Your assignment:
Search the data for the word "benchmark" and copy every line where it occurs.
····················
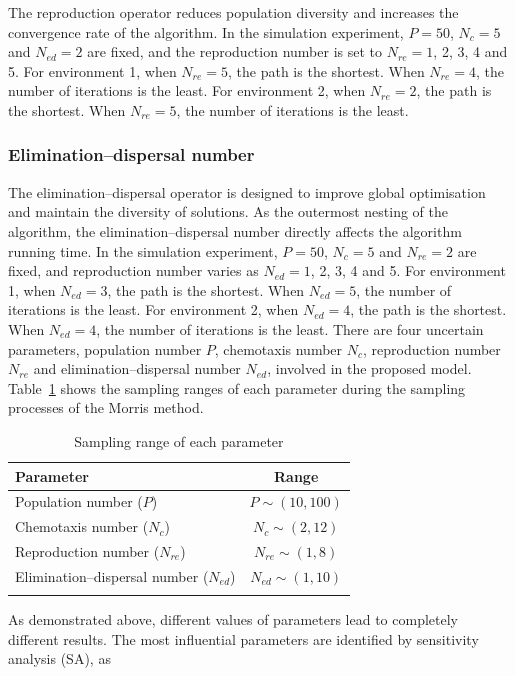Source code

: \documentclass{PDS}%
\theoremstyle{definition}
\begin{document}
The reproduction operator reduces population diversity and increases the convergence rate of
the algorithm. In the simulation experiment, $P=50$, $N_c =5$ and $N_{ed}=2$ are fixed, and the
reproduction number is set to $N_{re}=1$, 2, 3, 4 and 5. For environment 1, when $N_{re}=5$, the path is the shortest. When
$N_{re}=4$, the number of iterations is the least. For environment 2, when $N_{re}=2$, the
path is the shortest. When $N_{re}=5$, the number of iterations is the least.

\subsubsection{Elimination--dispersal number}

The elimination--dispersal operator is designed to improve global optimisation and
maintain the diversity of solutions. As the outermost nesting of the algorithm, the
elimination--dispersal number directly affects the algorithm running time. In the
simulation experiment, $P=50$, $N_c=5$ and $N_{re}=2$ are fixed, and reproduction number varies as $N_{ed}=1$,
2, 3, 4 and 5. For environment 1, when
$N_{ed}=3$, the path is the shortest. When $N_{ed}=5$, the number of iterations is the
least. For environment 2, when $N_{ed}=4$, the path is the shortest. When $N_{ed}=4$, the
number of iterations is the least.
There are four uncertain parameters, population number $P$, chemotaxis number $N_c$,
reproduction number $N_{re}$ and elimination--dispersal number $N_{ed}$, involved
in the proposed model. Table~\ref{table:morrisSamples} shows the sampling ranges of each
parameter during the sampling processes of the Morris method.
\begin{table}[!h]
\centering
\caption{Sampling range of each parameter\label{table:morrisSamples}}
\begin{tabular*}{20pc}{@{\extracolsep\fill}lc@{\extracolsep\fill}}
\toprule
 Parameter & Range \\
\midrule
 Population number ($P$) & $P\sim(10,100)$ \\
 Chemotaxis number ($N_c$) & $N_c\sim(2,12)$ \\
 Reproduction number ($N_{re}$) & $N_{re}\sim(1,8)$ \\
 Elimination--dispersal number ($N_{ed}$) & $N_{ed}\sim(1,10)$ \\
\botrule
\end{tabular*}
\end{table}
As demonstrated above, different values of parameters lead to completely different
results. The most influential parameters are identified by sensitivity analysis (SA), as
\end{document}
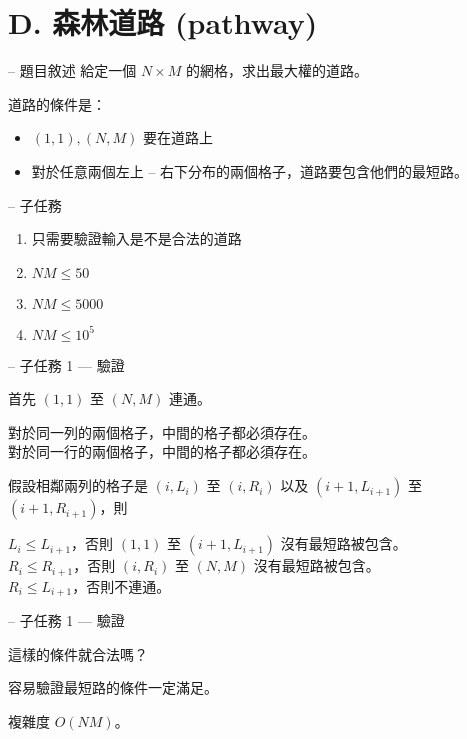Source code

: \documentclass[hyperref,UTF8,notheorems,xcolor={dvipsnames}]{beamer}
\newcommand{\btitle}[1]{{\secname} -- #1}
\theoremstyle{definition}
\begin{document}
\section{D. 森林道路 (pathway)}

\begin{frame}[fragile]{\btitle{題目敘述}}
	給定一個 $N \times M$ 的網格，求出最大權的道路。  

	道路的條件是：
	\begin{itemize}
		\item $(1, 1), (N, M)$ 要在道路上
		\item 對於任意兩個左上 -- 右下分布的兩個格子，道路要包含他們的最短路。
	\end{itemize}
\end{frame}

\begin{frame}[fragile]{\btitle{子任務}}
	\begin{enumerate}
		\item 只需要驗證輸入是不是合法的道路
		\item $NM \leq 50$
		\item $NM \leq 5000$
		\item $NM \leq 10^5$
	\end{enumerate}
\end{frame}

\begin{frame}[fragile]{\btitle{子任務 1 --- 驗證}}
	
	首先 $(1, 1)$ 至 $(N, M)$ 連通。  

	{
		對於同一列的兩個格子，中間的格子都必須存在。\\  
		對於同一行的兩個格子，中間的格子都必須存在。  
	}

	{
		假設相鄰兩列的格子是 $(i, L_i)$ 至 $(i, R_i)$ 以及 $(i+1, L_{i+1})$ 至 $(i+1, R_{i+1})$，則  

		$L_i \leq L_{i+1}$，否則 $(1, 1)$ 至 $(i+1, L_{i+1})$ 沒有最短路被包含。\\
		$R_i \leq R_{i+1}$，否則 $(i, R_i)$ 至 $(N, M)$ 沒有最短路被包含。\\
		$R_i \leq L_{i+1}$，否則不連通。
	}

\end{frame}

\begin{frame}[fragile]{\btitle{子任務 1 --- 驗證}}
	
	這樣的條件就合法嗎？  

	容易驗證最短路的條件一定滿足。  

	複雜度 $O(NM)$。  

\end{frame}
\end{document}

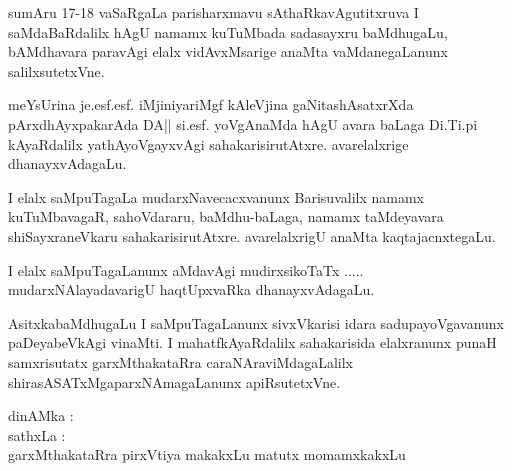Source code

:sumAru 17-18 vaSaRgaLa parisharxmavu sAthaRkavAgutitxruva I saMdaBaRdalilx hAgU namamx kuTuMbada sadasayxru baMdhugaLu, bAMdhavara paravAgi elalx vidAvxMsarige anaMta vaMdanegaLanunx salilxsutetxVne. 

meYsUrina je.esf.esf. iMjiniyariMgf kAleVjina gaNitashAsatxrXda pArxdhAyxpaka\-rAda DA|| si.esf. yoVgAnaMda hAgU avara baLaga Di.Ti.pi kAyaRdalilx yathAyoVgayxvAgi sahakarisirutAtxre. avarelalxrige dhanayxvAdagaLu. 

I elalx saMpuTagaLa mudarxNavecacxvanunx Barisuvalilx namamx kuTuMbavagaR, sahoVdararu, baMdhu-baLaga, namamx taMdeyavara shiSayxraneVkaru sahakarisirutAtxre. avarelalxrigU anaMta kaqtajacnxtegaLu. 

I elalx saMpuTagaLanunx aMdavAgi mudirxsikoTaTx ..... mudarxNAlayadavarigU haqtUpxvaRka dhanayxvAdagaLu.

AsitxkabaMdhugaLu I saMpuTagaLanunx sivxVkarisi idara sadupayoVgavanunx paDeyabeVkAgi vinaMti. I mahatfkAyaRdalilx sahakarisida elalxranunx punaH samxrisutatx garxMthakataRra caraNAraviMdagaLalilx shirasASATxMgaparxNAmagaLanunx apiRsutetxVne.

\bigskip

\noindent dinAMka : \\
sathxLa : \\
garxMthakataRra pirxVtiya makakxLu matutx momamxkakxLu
····················
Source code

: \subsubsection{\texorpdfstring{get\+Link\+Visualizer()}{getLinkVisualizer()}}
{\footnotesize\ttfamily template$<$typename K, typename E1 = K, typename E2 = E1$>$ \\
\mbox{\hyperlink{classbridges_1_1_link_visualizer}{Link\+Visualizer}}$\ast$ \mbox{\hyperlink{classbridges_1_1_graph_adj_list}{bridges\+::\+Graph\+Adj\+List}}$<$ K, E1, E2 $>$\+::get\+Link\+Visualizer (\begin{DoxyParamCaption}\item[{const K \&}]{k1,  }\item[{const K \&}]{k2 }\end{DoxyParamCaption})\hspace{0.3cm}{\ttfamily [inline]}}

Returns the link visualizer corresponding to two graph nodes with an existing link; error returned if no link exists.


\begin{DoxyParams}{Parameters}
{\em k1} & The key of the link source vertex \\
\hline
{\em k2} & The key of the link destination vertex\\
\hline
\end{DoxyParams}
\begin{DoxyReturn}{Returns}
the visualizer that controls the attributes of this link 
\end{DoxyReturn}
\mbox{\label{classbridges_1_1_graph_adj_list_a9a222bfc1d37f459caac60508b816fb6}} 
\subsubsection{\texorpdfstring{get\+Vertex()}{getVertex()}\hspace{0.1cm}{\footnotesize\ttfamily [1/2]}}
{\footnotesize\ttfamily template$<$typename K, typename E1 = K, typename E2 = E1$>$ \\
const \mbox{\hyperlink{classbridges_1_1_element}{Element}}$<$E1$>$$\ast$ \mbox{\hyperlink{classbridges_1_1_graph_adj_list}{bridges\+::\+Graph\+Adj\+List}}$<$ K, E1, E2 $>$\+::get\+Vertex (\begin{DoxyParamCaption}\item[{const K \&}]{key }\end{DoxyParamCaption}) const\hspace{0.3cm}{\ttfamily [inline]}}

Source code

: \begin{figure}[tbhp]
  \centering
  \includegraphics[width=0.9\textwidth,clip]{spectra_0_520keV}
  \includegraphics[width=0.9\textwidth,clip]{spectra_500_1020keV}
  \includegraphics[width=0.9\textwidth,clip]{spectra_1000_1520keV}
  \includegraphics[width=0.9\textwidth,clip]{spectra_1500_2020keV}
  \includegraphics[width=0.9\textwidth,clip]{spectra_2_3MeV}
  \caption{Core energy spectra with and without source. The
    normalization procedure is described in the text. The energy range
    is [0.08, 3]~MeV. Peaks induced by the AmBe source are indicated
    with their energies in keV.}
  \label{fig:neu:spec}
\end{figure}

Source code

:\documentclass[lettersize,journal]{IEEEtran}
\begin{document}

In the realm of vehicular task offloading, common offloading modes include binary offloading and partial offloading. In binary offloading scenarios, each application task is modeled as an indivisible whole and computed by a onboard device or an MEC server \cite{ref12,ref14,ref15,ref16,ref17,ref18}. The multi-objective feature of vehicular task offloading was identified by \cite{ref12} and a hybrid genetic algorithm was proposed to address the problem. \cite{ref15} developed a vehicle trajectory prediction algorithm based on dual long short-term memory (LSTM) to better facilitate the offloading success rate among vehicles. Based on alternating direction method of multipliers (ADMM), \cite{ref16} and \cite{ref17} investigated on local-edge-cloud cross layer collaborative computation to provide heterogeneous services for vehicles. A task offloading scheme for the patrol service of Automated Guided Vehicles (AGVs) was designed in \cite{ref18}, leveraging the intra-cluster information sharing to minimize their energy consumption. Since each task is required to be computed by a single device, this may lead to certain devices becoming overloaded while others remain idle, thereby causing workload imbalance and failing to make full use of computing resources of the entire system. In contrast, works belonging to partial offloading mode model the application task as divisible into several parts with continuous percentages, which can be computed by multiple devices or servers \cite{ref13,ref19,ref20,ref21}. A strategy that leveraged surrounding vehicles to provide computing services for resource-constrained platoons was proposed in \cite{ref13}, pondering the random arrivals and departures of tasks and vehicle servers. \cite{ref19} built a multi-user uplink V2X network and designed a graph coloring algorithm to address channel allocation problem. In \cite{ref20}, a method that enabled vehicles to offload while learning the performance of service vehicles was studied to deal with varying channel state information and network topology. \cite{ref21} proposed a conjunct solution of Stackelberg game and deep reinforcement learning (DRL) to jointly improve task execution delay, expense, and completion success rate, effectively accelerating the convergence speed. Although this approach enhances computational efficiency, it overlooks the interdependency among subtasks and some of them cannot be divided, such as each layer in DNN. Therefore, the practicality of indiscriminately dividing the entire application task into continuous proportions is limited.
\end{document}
····················
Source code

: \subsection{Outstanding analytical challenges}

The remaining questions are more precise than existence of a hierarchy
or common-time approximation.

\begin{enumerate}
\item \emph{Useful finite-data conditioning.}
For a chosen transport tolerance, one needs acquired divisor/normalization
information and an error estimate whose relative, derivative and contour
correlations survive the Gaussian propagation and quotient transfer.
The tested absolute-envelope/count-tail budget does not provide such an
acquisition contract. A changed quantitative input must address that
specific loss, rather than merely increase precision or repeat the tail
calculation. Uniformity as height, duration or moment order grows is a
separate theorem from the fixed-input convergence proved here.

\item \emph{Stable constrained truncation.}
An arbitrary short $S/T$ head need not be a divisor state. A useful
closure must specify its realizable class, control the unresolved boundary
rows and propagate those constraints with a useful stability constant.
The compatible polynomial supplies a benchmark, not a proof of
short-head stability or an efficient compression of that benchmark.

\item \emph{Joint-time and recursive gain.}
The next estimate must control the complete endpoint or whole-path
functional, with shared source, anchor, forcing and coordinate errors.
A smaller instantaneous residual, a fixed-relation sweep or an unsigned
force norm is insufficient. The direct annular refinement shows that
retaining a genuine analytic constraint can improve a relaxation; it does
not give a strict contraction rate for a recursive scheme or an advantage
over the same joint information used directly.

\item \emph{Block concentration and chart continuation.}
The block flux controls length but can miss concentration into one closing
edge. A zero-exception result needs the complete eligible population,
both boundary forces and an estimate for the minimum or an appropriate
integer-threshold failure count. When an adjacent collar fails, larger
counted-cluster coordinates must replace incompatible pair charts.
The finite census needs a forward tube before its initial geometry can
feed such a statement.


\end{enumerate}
····················
Your response:
The compatible polynomial supplies a benchmark, not a proof of
short-head stability or an efficient compression of that benchmark.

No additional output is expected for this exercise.